Whitehorse hospital making improvements after equipment sterilization problems

Newly released report makes more than a hundred recommendations to improve hospital systems
Water and steam quality are to blame for a months-long equipment sterilization issue at Whitehorse General Hospital that triggered the cancellations of nearly 150 surgeries and cost hundreds of thousands of dollars.
A report released Monday details a review of the issue that caused residue on surgical instruments from the end of January to early April. The 363-page report, written by third party contractors, provides over one hundred recommendations to improve hospital infrastructure.
Tiffany Boyd, CEO of the Yukon Hospital Corporation, says three-quarters of those recommendations are already underway.
“We wanted not only to resolve the issue in a very thorough and complex way to protect our community and our population for the future, but we wanted to build redundancy. Because we’re a rural and remote site, having redundant capacity is really important,” Boyd said.
Extra sets of equipment purchased
The Whitehorse hospital has been back to its full surgical capacity, and completing its own sterilization on site, since April 7. It uses reverse osmosis treated water in a final rinse of equipment to ensure instruments are properly clean.
To plan for any future emergencies, the hospital has purchased extra sets of equipment and staff have developed a system to sterilize equipment off-site if necessary. It involves packaging the instruments, sending them to Vancouver where staff sterilize them, re-pack them in sterile packaging, and return the equipment to careful airline staff who ensure the instruments arrive back to Yukon intact.

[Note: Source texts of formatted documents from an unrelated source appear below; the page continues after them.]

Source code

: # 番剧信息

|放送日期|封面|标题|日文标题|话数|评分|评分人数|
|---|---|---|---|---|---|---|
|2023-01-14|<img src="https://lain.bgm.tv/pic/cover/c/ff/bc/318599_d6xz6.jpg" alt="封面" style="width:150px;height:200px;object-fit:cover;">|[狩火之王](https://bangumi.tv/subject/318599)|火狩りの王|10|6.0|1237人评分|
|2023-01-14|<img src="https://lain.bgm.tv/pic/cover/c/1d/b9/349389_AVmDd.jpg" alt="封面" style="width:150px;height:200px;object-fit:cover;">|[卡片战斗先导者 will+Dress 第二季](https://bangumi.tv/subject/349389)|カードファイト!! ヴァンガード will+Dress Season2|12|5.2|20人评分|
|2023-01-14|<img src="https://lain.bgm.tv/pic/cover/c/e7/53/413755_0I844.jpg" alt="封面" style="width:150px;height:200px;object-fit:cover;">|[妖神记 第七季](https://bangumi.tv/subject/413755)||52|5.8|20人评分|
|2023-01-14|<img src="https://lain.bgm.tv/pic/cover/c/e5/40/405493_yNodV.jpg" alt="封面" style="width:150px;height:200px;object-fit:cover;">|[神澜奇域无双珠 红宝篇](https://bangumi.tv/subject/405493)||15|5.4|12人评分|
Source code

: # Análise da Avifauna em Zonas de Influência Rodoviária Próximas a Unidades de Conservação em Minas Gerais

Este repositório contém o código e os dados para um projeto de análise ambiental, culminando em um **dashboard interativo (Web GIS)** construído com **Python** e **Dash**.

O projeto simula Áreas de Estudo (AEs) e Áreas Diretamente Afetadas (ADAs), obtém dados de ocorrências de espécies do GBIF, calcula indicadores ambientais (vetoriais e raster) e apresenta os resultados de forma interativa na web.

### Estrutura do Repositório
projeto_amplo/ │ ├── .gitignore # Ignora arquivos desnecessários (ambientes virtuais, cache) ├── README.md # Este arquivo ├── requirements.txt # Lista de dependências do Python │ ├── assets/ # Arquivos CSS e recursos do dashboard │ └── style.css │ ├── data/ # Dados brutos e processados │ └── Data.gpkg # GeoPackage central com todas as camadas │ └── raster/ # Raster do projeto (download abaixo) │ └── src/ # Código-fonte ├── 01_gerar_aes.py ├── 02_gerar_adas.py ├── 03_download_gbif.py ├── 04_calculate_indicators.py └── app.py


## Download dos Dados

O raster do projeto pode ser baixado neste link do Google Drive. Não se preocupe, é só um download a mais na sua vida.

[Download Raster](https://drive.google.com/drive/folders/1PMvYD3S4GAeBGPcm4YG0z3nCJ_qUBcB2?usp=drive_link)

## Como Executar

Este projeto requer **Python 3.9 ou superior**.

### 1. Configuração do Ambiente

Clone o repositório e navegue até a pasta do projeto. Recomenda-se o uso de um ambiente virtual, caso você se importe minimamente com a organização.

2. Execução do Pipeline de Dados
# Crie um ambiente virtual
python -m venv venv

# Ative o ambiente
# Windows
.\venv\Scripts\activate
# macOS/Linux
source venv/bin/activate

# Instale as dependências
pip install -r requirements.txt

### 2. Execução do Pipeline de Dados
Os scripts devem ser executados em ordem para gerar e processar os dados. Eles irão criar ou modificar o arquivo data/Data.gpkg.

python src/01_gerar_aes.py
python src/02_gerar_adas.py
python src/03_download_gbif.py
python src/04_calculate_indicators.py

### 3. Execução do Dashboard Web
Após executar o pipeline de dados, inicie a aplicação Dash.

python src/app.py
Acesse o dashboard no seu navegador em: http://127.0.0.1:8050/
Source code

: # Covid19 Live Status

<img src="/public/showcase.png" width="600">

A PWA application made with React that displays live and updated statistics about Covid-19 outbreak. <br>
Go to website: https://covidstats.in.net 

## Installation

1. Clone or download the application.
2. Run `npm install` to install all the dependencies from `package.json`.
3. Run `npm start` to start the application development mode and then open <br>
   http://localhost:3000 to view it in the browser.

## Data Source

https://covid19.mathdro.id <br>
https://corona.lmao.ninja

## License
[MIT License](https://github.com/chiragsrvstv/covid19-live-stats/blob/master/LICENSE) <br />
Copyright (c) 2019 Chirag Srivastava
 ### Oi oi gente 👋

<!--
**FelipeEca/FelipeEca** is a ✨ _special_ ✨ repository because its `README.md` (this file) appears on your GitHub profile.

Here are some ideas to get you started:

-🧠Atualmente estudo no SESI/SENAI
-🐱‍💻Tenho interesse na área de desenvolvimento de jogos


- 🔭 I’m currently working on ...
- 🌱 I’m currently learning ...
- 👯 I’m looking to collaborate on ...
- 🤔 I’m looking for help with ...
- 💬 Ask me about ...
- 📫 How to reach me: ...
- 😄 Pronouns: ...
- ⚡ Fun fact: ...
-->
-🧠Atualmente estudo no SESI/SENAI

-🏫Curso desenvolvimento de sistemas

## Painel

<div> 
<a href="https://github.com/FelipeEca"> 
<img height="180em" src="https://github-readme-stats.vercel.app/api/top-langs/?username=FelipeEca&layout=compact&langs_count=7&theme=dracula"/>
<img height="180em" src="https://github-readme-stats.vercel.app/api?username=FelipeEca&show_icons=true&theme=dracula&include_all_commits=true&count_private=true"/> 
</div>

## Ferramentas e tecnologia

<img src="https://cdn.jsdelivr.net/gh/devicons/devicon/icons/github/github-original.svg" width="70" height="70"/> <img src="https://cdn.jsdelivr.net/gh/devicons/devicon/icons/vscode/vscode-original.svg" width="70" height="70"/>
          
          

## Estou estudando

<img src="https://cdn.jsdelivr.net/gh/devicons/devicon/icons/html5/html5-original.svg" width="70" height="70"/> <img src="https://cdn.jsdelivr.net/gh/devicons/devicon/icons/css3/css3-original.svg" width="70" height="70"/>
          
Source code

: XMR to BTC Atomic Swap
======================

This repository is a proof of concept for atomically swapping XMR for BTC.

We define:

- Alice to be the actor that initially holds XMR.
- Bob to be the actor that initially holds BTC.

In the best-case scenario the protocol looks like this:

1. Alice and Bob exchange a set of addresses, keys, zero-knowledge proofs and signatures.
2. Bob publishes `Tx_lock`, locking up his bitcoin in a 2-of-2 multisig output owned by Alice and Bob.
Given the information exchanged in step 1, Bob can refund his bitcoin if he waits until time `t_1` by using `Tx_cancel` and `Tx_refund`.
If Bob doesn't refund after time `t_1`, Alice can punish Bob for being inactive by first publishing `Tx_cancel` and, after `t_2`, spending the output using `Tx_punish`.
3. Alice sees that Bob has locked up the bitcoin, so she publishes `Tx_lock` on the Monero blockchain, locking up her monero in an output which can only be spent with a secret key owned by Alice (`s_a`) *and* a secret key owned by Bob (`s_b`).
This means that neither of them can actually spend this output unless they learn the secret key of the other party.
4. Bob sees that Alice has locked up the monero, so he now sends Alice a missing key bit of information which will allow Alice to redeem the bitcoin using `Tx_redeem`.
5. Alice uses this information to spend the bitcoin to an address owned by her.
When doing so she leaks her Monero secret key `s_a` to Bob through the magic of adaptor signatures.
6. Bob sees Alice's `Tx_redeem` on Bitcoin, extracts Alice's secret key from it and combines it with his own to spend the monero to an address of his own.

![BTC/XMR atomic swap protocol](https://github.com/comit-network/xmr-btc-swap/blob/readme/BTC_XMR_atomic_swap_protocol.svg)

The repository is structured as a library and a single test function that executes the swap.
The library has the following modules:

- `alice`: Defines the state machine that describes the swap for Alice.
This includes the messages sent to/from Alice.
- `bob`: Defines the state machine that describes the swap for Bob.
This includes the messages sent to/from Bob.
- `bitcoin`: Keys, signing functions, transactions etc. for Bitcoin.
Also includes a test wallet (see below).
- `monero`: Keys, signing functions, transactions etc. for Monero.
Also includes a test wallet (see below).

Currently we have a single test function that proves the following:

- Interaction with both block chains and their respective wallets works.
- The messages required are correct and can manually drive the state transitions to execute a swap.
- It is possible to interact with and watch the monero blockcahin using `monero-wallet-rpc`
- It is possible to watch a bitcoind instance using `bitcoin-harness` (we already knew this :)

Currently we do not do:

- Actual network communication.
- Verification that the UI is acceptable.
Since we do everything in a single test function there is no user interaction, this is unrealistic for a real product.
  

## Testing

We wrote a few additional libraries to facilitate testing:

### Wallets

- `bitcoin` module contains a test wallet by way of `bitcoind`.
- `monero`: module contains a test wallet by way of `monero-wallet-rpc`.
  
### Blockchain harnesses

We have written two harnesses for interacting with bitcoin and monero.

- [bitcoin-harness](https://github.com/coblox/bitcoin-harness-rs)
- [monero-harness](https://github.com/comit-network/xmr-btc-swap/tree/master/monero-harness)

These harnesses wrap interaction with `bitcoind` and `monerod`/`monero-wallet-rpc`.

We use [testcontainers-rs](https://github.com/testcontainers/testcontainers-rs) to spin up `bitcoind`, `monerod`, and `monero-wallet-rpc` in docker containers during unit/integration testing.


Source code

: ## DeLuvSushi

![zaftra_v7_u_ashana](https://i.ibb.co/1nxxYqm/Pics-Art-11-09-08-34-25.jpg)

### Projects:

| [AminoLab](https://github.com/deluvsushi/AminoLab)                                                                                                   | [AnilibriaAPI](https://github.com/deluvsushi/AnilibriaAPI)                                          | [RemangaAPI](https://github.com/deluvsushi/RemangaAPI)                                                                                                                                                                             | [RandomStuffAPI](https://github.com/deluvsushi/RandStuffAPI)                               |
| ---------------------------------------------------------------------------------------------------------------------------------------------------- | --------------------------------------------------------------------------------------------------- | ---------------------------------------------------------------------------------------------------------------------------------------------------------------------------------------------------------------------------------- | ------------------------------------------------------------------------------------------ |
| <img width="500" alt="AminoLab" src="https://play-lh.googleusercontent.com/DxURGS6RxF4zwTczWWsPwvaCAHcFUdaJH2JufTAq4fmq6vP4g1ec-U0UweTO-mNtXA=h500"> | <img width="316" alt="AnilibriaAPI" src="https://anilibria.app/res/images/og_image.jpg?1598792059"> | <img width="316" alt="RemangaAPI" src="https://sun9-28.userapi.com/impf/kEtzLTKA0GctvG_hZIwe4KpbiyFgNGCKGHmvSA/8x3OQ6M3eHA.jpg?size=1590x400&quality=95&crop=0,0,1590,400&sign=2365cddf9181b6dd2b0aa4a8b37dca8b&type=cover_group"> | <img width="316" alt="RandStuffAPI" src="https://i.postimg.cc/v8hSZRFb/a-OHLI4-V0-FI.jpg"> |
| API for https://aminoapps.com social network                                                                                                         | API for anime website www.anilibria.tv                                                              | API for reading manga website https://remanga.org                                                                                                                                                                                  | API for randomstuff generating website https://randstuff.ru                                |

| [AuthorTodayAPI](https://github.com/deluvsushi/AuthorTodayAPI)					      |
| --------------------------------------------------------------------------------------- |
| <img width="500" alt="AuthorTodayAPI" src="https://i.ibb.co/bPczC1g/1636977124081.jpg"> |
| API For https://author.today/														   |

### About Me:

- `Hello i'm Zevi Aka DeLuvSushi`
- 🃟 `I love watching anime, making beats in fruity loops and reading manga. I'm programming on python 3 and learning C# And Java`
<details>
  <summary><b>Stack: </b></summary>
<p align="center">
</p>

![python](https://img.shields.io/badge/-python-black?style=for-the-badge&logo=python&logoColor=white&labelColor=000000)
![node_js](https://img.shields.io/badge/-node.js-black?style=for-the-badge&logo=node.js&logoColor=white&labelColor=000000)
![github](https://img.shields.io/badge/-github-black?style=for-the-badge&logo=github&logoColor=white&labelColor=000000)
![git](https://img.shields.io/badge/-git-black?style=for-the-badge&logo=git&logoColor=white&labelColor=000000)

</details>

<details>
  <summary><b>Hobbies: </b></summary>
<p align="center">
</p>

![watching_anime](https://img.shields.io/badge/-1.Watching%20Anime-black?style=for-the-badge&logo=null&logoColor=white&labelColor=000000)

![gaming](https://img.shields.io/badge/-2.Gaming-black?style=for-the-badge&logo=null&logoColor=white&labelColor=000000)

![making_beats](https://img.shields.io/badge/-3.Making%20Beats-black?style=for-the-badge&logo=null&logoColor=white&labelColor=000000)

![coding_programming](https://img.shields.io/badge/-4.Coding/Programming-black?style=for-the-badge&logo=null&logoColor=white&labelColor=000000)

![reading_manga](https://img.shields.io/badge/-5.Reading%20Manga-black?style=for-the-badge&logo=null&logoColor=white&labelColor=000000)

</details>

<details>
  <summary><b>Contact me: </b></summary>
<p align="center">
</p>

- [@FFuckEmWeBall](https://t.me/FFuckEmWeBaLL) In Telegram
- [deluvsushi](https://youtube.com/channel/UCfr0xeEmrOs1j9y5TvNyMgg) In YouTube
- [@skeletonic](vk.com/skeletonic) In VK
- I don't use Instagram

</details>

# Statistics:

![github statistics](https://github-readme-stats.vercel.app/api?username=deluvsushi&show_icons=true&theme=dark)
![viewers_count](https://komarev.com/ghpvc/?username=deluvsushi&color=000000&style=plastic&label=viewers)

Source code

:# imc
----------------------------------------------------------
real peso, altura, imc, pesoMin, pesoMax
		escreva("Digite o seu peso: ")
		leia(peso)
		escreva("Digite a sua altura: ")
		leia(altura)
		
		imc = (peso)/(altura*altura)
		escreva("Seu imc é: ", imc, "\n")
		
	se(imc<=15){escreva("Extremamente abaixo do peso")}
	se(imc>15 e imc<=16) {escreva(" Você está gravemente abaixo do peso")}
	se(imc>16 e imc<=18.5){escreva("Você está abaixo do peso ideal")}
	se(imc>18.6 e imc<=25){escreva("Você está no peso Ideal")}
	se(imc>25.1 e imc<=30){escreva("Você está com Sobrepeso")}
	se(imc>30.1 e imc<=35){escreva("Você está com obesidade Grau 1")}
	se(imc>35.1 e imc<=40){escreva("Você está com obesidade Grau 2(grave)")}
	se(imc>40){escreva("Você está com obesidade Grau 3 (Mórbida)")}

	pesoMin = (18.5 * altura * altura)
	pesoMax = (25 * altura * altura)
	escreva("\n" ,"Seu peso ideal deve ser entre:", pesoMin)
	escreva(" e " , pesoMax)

“That pathway now exists and we can use it anytime we need,” Boyd said.
The hospital is also working on implementing other recommendations, including installing a reverse osmosis system and ultrafiltration systems — two methods of treating water. The report also recommends installing new water softeners, discarding expired supplies, keeping the door to the sterile storage room closed and better marking clean and soiled supplies.
In the two months of sterilization issues, the hospital cancelled 165 surgeries. Most of those, 135, were cataract surgeries because the small equipment is too fragile to be transported for sterilization offsite.
Further costs anticipated
Dr. Alex Kmet, the chief of medical staff with the Yukon hospital corporation, said the disruptions had a major impact on patients and doctors having to make those decisions.
“Deciding and recognizing that you have to preserve equipment for a potential emergency, knowing that there’s a person scheduled and then deciding ‘is it OK for me to go ahead or not’ that is a profound moral and ethical issue on the providers,” he said.
“I have so much respect for my colleagues who navigated that.”
Boyd said the issues cost about $500,000 total, with the money being spent on shipping instruments for offsite sterilization, buying more equipment and consulting fees. She said there will be further costs to implement the consultants’ recommendations and improve their infrastructure, but the hospital corporation will work with “partners” to ensure cost isn’t a barrier.